[Saved data entries]
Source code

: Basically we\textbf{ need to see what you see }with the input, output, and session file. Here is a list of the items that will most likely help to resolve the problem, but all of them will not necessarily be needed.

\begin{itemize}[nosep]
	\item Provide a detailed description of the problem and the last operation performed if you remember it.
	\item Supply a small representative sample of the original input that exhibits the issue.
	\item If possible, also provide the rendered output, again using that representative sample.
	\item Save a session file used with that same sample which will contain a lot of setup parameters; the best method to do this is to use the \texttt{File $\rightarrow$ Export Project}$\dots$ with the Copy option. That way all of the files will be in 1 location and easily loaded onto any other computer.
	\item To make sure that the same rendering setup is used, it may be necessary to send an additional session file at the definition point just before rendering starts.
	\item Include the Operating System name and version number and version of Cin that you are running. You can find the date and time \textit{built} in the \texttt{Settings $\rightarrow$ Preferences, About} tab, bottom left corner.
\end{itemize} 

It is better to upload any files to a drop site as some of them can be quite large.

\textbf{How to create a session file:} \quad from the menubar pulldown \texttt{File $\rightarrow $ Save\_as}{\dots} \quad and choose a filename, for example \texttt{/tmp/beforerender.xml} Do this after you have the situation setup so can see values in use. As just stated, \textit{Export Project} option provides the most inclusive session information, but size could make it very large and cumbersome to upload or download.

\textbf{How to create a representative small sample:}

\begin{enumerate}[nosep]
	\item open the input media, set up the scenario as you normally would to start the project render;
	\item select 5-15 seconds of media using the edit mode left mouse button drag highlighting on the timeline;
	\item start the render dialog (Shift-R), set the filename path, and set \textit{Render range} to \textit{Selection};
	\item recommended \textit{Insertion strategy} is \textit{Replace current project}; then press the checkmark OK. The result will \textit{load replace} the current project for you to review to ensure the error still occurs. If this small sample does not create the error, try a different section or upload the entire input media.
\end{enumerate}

*Exercise prompt*: Out of the preceding entries, pull every line containing the string "left".

*Response*:
	\item Include the Operating System name and version number and version of Cin that you are running. You can find the date and time \textit{built} in the \texttt{Settings $\rightarrow$ Preferences, About} tab, bottom left corner.
	\item select 5-15 seconds of media using the edit mode left mouse button drag highlighting on the timeline;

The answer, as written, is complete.